Now I admit I am careful about things and have harped on previously about digital identity and the digital space. I am also fully aware that there are some bad people out there in cyberworld, as indeed there are in the real world. But should fear be so pervasive?
Well, the media is full of stories telling us all about all the bad people and all the bad things happening next door and all around the planet. Ironically, all this bad news is consumed voluntarily by consumers and feeds business via advertising.
Now fear can be good if it promotes change to a less fearful position or brings about a positive outcome. Fear of the consequences of climate change should be such a tipping point (and let me add here that just the human impact from climate change will mean the potential relocation of millions of people, something the sceptics forget in their claim that the odd increase in temperature won’t mean anything more than a few more hot summer days).

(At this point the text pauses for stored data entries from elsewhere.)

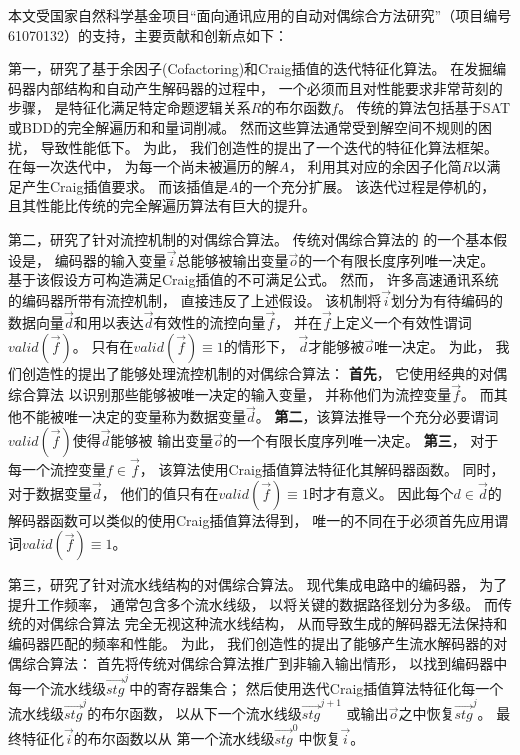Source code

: 本文受国家自然科学基金项目“面向通讯应用的自动对偶综合方法研究”（项目编号61070132）的支持，主要贡献和创新点如下：



第一，研究了基于余因子(Cofactoring)和Craig插值的迭代特征化算法。
在发掘编码器内部结构和自动产生解码器的过程中，
一个必须而且对性能要求非常苛刻的步骤，
是特征化满足特定命题逻辑关系$R$的布尔函数$f$。
传统的算法包括基于SAT或BDD的完全解遍历和和量词削减。
然而这些算法通常受到解空间不规则的困扰，
导致性能低下。
为此，
我们创造性的提出了一个迭代的特征化算法框架。
在每一次迭代中，
为每一个尚未被遍历的解$A$，
利用其对应的余因子化简$R$以满足产生Craig插值要求。
而该插值是$A$的一个充分扩展。
该迭代过程是停机的，
且其性能比传统的完全解遍历算法有巨大的提升。

第二，研究了针对流控机制的对偶综合算法。
传统对偶综合算法的 的一个基本假设是，
编码器的输入变量$\vec{i}$总能够被输出变量$\vec{o}$的一个有限长度序列唯一决定。
基于该假设方可构造满足Craig插值的不可满足公式。
然而，
许多高速通讯系统的编码器所带有流控机制，
直接违反了上述假设。
该机制将$\vec{i}$划分为有待编码的数据向量$\vec{d}$和用以表达$\vec{d}$有效性的流控向量$\vec{f}$，
并在$\vec{f}$上定义一个有效性谓词$valid(\vec{f})$。
只有在$valid(\vec{f})\equiv 1$的情形下，
$\vec{d}$才能够被$\vec{o}$唯一决定。
为此，
我们创造性的提出了能够处理流控机制的对偶综合算法：
\textbf{首先}，
它使用经典的对偶综合算法
以识别那些能够被唯一决定的输入变量，
并称他们为流控变量$\vec{f}$。
而其他不能被唯一决定的变量称为数据变量$\vec{d}$。
\textbf{第二}，该算法推导一个充分必要谓词$valid(\vec{f})$使得$\vec{d}$能够被
输出变量$\vec{o}$的一个有限长度序列唯一决定。
\textbf{第三}，
对于每一个流控变量$f\in\vec{f}$，
该算法使用Craig插值算法特征化其解码器函数。
同时，
对于数据变量$\vec{d}$，
他们的值只有在$valid(\vec{f}) \equiv 1$时才有意义。
因此每个$d\in\vec{d}$的解码器函数可以类似的使用Craig插值算法得到，
唯一的不同在于必须首先应用谓词$valid(\vec{f}) \equiv 1$。



第三，研究了针对流水线结构的对偶综合算法。
现代集成电路中的编码器，
为了提升工作频率，
通常包含多个流水线级，
以将关键的数据路径划分为多级。
而传统的对偶综合算法
完全无视这种流水线结构，
从而导致生成的解码器无法保持和编码器匹配的频率和性能。
为此，
我们创造性的提出了能够产生流水解码器的对偶综合算法：
首先将传统对偶综合算法推广到非输入输出情形，
以找到编码器中每一个流水线级$\vec{stg}^j$中的寄存器集合；
然后使用迭代Craig插值算法特征化每一个流水线级$\vec{stg}^j$的布尔函数，
以从下一个流水线级$\vec{stg}^{j+1}$ 或输出$\vec{o}$之中恢复$\vec{stg}^j$。
最终特征化$\vec{i}$的布尔函数以从
第一个流水线级$\vec{stg}^0$中恢复$\vec{i}$。


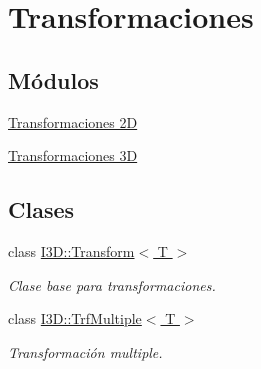 \hypertarget{group__trf_group}{}\section{Transformaciones}
\label{group__trf_group}
\subsection*{Módulos}
\begin{DoxyCompactItemize}
\item 
\hyperlink{group__trf2_d_group}{Transformaciones 2D}
\item 
\hyperlink{group__trf3_d_group}{Transformaciones 3D}
\end{DoxyCompactItemize}
\subsection*{Clases}
\begin{DoxyCompactItemize}
\item 
class \hyperlink{class_i3_d_1_1_transform}{I3\+D\+::\+Transform$<$ T $>$}
\begin{DoxyCompactList}\small\item\em Clase base para transformaciones. \end{DoxyCompactList}\item 
class \hyperlink{class_i3_d_1_1_trf_multiple}{I3\+D\+::\+Trf\+Multiple$<$ T $>$}
\begin{DoxyCompactList}\small\item\em Transformación multiple. \end{DoxyCompactList}\end{DoxyCompactItemize}
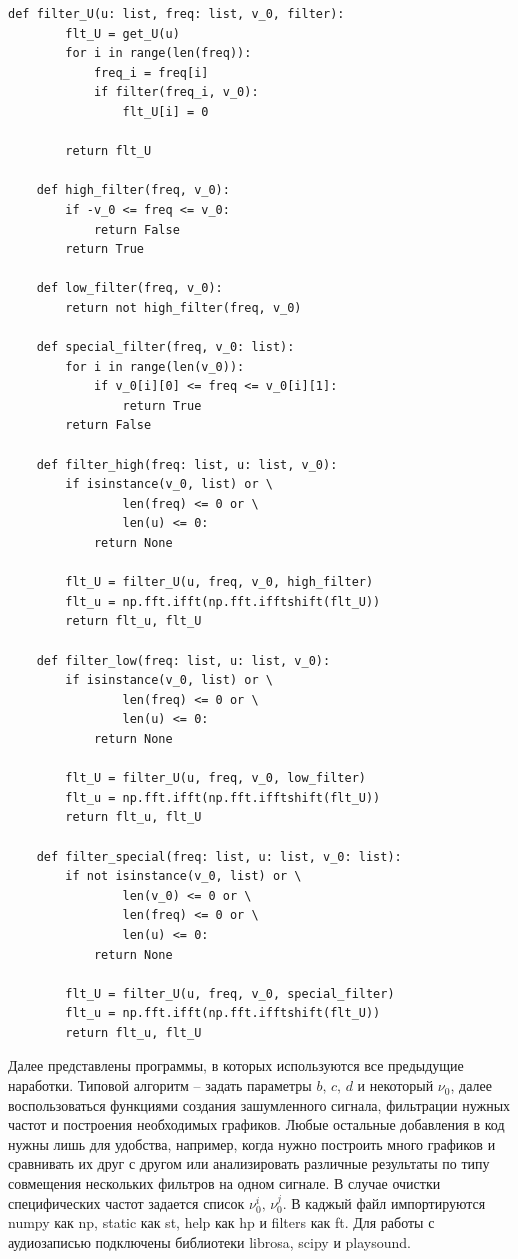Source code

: \documentclass[a4paper, 12pt]{article}
\begin{document}
    \begin{lstlisting}[label=l4, caption={Файл filters.py. Реализация фильтров.}]
    def filter_U(u: list, freq: list, v_0, filter):
        flt_U = get_U(u)
        for i in range(len(freq)):
            freq_i = freq[i]
            if filter(freq_i, v_0):
                flt_U[i] = 0
    
        return flt_U
    
    def high_filter(freq, v_0):
        if -v_0 <= freq <= v_0:
            return False
        return True
    
    def low_filter(freq, v_0):
        return not high_filter(freq, v_0)
    
    def special_filter(freq, v_0: list):
        for i in range(len(v_0)):
            if v_0[i][0] <= freq <= v_0[i][1]:
                return True
        return False
    
    def filter_high(freq: list, u: list, v_0):
        if isinstance(v_0, list) or \
                len(freq) <= 0 or \
                len(u) <= 0:
            return None
    
        flt_U = filter_U(u, freq, v_0, high_filter)
        flt_u = np.fft.ifft(np.fft.ifftshift(flt_U))
        return flt_u, flt_U
    
    def filter_low(freq: list, u: list, v_0):
        if isinstance(v_0, list) or \
                len(freq) <= 0 or \
                len(u) <= 0:
            return None
    
        flt_U = filter_U(u, freq, v_0, low_filter)
        flt_u = np.fft.ifft(np.fft.ifftshift(flt_U))
        return flt_u, flt_U
    
    def filter_special(freq: list, u: list, v_0: list):
        if not isinstance(v_0, list) or \
                len(v_0) <= 0 or \
                len(freq) <= 0 or \
                len(u) <= 0:
            return None
    
        flt_U = filter_U(u, freq, v_0, special_filter)
        flt_u = np.fft.ifft(np.fft.ifftshift(flt_U))
        return flt_u, flt_U
    \end{lstlisting}


    Далее представлены программы, в которых используются все предыдущие наработки. Типовой алгоритм -- задать
    параметры $b,\,c,\,d$ и некоторый $\nu_0$, далее воспользоваться функциями создания зашумленного сигнала,
    фильтрации нужных частот и построения необходимых графиков. Любые остальные добавления в код нужны лишь
    для удобства, например, когда нужно построить много графиков и сравнивать их друг с другом или анализировать
    различные результаты по типу совмещения нескольких фильтров на одном сигнале. В случае очистки специфических
    частот задается список $\nu_{0}^{i},\,\nu_{0}^{j}$. В каджый файл импортируются numpy как np, static как st,
    help как hp и filters как ft. Для работы с аудиозаписью подключены библиотеки librosa, scipy и playsound.
\end{document}

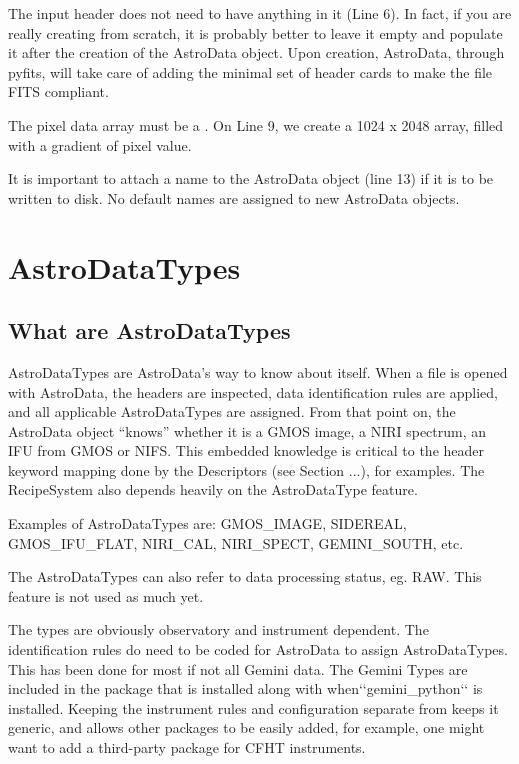\documentclass[letterpaper,10pt,english]{sphinxmanual}
\begin{document}
The input header does not need to have anything in it (Line 6).  In fact, if
you are really creating from scratch, it is probably better to leave it empty
and populate it after the creation of the AstroData object.  Upon creation,
AstroData, through pyfits, will take care of adding the minimal set of header
cards to make the file FITS compliant.

The pixel data array must be a .  On Line 9, we create a
1024 x 2048 array, filled with a gradient of pixel value.

It is important to attach a name to the AstroData object (line 13) if it is to
be written to disk.  No default names are assigned to new AstroData objects.


\chapter{AstroDataTypes}
\label{types:astrodatatypes}\label{types::doc}\label{types:types}

\section{What are AstroDataTypes}
\label{types:what-are-astrodatatypes}
AstroDataTypes are AstroData's way to know about itself.  When a file is
opened with AstroData, the headers are inspected, data identification rules
are applied, and all applicable AstroDataTypes are assigned.  From that point
on, the AstroData object ``knows'' whether it is a GMOS image, a NIRI spectrum,
an IFU from GMOS or NIFS. This embedded knowledge is critical to the header
keyword mapping done by the Descriptors (see Section ...), for examples.
The RecipeSystem also depends heavily on the AstroDataType feature.

Examples of AstroDataTypes are: GMOS\_IMAGE, SIDEREAL, GMOS\_IFU\_FLAT, NIRI\_CAL,
NIRI\_SPECT, GEMINI\_SOUTH, etc.

The AstroDataTypes can also refer to data processing status, eg. RAW.  This
feature is not used as much yet.

The types are obviously observatory and instrument dependent.  The
identification rules do need to be coded for AstroData to assign
AstroDataTypes.  This has been done for most if not all Gemini data.  The
Gemini Types are included in the  package that is
installed along with  when{}`{}`gemini\_python{}`{}` is installed.
Keeping the instrument rules and configuration separate from 
keeps it generic, and allows other packages to be easily added, for example,
one might want to add a third-party package for CFHT instruments.
\end{document}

What is not good about fear is “fear myasma” – the climate of fear where fear is the means used to paralyse thinking and inhibit action. Significantly though, fear more often than not leads to helplessness, apathy, and abrogating responsibility. “Let someone else deal with it”, is a common refrain.
Fear happens at the micro level as well, inside families and organisations. Fear usually is not a productive culture to live and work in. Fear inhibits trust and social relationships. Fear stifles creativity. Fear rarely instils confidence in the work one does (although I remember an interview on televison with a Russian chap who had to write speeches for Stalin. He said that fear of writing a bad speech and then being shot were powerful motivators!).
Professor Robert Dawson provides a good overview of the psychology of fear that is well worth a read. Martin Seligman is also someone with plenty to say on the debilitating state fear and depression can have on the individual. The book, Learned optimism is a classic read and I thoroughly recommend it.
How does the fear factory affect you?